C’est une oasis de verdure située au sud du Bronx entre l’Est d’Harlem et la pointe Ouest de Queens. Si sa voisine Rikers Island accueille une prison, Randall fait dans les terrains de sport avec plus de 208 hectares dédiés à la pratique du foot US, du baseball, du hockey sur gazon et surtout du football. L’île regroupe la bagatelle de 32 rectangles verts qui font chaque jour le bonheur des écoles de foot, des clubs et des joueurs du dimanche. Mais comment Randall’s Island est-elle devenue l’épicentre de la pratique du foot à New York?
Le passé glorieux du New York Cosmos
L’histoire de l’île est intimement liée à celle du New York Cosmos, l’un des premiers clubs à avoir démocratisé le football dans la Big Apple et aux Etats-Unis. Fondé en 1971 par Warner Media, le Cosmos va mettre en place la première équipe « internationale » de football, en recrutant notamment en 1975 le meilleur joueur du monde de l’époque, le Brésilien Pelé. Avant tout passionnés de football américain, de basketball et de baseball, les Américains commencent alors à s’intéresser au “soccer”, en suivant avec un intérêt grandissant la ligue nationale de l’époque, la NASL. A la recherche d’un stade pouvant accueillir 20 000 fans, le club new-yorkais va déménager au Downing Stadium en 1974, un stade omnisports de Randall’s Island. En juin 1975, Pelé fait ses grands débuts avec le Cosmos sur la pelouse délabrée et en partie repeinte en vert du Downing Stadium puisque le match se joue devant les caméras de la chaîne CBS. Si le club regagnera ensuite le Yankee Stadium en 1976, il aura ouvert la voie à d’autres équipes professionnelles dont la dernière, le New York Centaurs, a joué au Downing Stadium de 1994 à 1996. Ce terrain omnisports a depuis été détruit et remplacé en 2002 par un stade plus petit et plus moderne, l’Icahn Stadium.
Le “soccer” en plein développement à New York
Le New York Cosmos n’est pas le seul avoir démocratisé le football à New York. La Coupe du monde 1994 a également contribué à l’essor du sport aux États-Unis, avant que la MLS prenne le relais à partir de 1995. La Big Apple est également une ville d’immigration. Un tiers de la population est hispanique, originaire de pays d’Amérique latine où le football est le sport numéro un. Au niveau national, le foot est devenu le deuxième sport préféré des jeunes Américains juste derrière le foot US, selon l’étude du cabinet Morning Consult. La progression du foot aux Etat-Unis attirent les plus grands clubs européens, qui ouvrent de plus en plus d’académies qui accueillent des jeunes de 5 à 17 ans. A New York, l’AS Roma a récemment ouvert son école de foot après la Juventus, le FC Barcelone, Valence, le Paris Saint-Germain et la Fédération Française de Football. Tous ces clubs se partagent chaque semaine les nombreux terrains de Randall’s Island. Ils y organisent des “after school” pour une première initiation au ballon rond après l’école, des “camps” ou stages de foot organisés sur plusieurs jours, et mettent en place des “travel teams” pour une pratique plus intensive avec entraînements et matches réguliers.

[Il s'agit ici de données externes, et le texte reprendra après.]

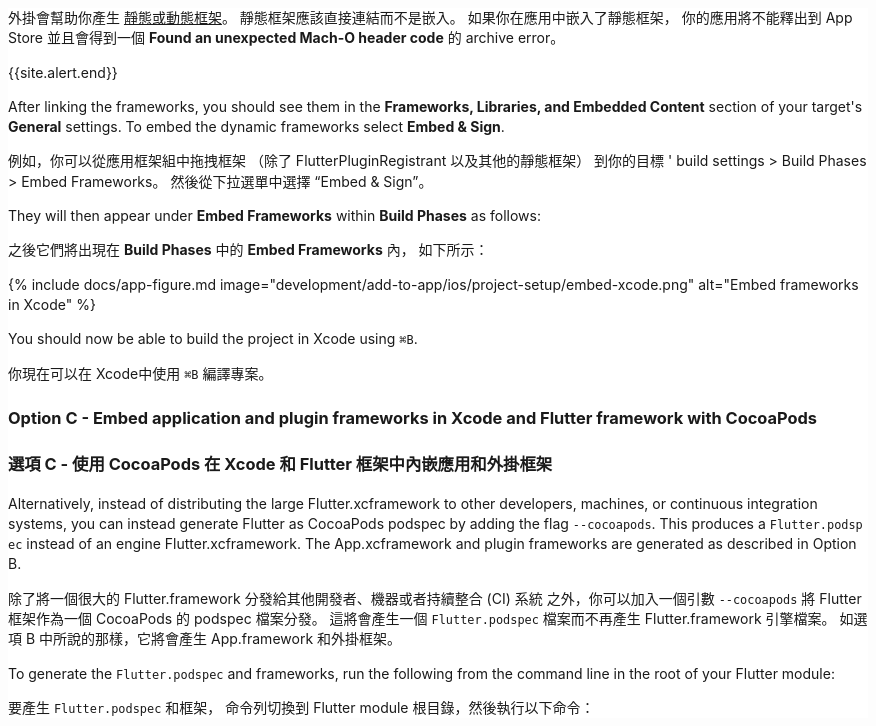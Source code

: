   外掛會幫助你產生 [靜態或動態框架][static or dynamic frameworks]。
  靜態框架應該直接連結而不是嵌入。
  如果你在應用中嵌入了靜態框架，
  你的應用將不能釋出到 App Store 並且會得到一個
  **Found an unexpected Mach-O header code** 的 archive error。

{{site.alert.end}}

After linking the frameworks, you should see them in the 
**Frameworks, Libraries, and Embedded Content**
section of your target's **General** settings. 
To embed the dynamic frameworks
select **Embed & Sign**. 

例如，你可以從應用框架組中拖拽框架
（除了 FlutterPluginRegistrant 以及其他的靜態框架）
到你的目標 ' build settings > Build Phases > Embed Frameworks。
然後從下拉選單中選擇 “Embed & Sign”。

They will then appear under **Embed Frameworks** within 
**Build Phases** as follows: 

之後它們將出現在 **Build Phases** 中的 **Embed Frameworks** 內，
如下所示：

{% include docs/app-figure.md image="development/add-to-app/ios/project-setup/embed-xcode.png" alt="Embed frameworks in Xcode" %}

You should now be able to build the project in Xcode using `⌘B`.

你現在可以在 Xcode中使用 `⌘B` 編譯專案。

### Option C - Embed application and plugin frameworks in Xcode and Flutter framework with CocoaPods

### 選項 C -  使用 CocoaPods 在 Xcode 和 Flutter 框架中內嵌應用和外掛框架

Alternatively, instead of distributing the large Flutter.xcframework
to other developers, machines, or continuous integration systems,
you can instead generate Flutter as CocoaPods podspec by adding
the flag `--cocoapods`. This produces a `Flutter.podspec`
instead of an engine Flutter.xcframework.
The App.xcframework and plugin frameworks are generated
as described in Option B.

除了將一個很大的 Flutter.framework 分發給其他開發者、機器或者持續整合 (CI) 系統
之外，你可以加入一個引數 `--cocoapods` 將 Flutter 框架作為一個
CocoaPods 的 podspec 檔案分發。
這將會產生一個 `Flutter.podspec` 檔案而不再產生 Flutter.framework 引擎檔案。
如選項 B 中所說的那樣，它將會產生 App.framework 和外掛框架。

To generate the `Flutter.podspec` and frameworks, run the following 
from the command line in the root of your Flutter module:

要產生 `Flutter.podspec` 和框架，
命令列切換到 Flutter module 根目錄，然後執行以下命令：


[add_to_app code samples]: {{site.github}}/flutter/samples/tree/main/add_to_app
[add a Flutter screen]: {{site.url}}/add-to-app/ios/add-flutter-screen
[Android Studio/IntelliJ]: {{site.url}}/tools/android-studio
[build modes of Flutter]: {{site.url}}/testing/build-modes
[embed the frameworks]: {{site.url}}/add-to-app/ios/project-setup#embed-the-frameworks
[CocoaPods]: https://cocoapods.org/
[CocoaPods getting started guide]: https://guides.cocoapods.org/using/using-cocoapods.html
[debugging functionalities such as hot-reload and DevTools]: {{site.url}}/add-to-app/debugging
[Embed with CocoaPods and Flutter tools]: #option-a---embed-with-cocoapods-and-the-flutter-sdk
[increases your app size]: {{site.url}}/resources/faq#how-big-is-the-flutter-engine
[macOS system requirements for Flutter]: {{site.url}}/get-started/install/macos#system-requirements
[On iOS 14 and higher]: {{site.apple-dev}}/news/?id=0oi77447
[Podfile target]: https://guides.cocoapods.org/syntax/podfile.html#target
[static or dynamic frameworks]: {{site.so}}/questions/32591878/ios-is-it-a-static-or-a-dynamic-framework
[VS Code]: {{site.url}}/tools/vs-code
[XCFrameworks]: {{site.apple-dev}}/documentation/xcode_release_notes/xcode_11_release_notes
[Xcode installed]: {{site.url}}/get-started/install/macos#install-xcode
[News Feed app]: https://github.com/flutter/put-flutter-to-work/tree/022208184ec2623af2d113d13d90e8e1ce722365
[Debugging your add-to-app module]: {{site.url}}/add-to-app/debugging/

Un manque d’infrastructures dans la ville
Si Randall’s Island est devenue aussi “foot”, c’est aussi parce que New York manque cruellement d’infrastructures pour faire face à la progression du sport. Dans une ville qui s’est bâtie autour du foot US, du baseball et du basket, les pelouses de foot manquent. Même le New York City FC, club professionnel de MLS, évolue dans le stade de baseball des Yankees, dans le Bronx, toujours à la recherche d’une parcelle à racheter pour construire son propre stade. La Big Apple a pourtant investi massivement dans de nouveaux terrains comme celui de Pier5 dans le Brooklyn Bridge Park en 2012. Il suffit également de se balader à travers la ville pour remarquer que de nombreux terrains de sport ont été reconvertis en terrain de foot comme à James Walker Park à West Village, ou au Murry Bergtraum Softball Field dans le Lower East Side. Des complexes de foot indoor comme Socceroof et SoFive ont aussi vu le jour ces dernières années à Brooklyn, mais la place manque encore. C’est face à ce déficit que la Randall’s Island Park Alliance, l’association qui gère le développement des activités et des parcs sur l’île, s’est lancée dans un projet faramineux en 2007 : construire une 60aine de terrains dont un tiers dédiés au football. L’entretien des lieux est d’ailleurs aujourd’hui financé en partie par deux clubs de football locaux, le Manhattan Soccer Club et le Downtown United Soccer Club.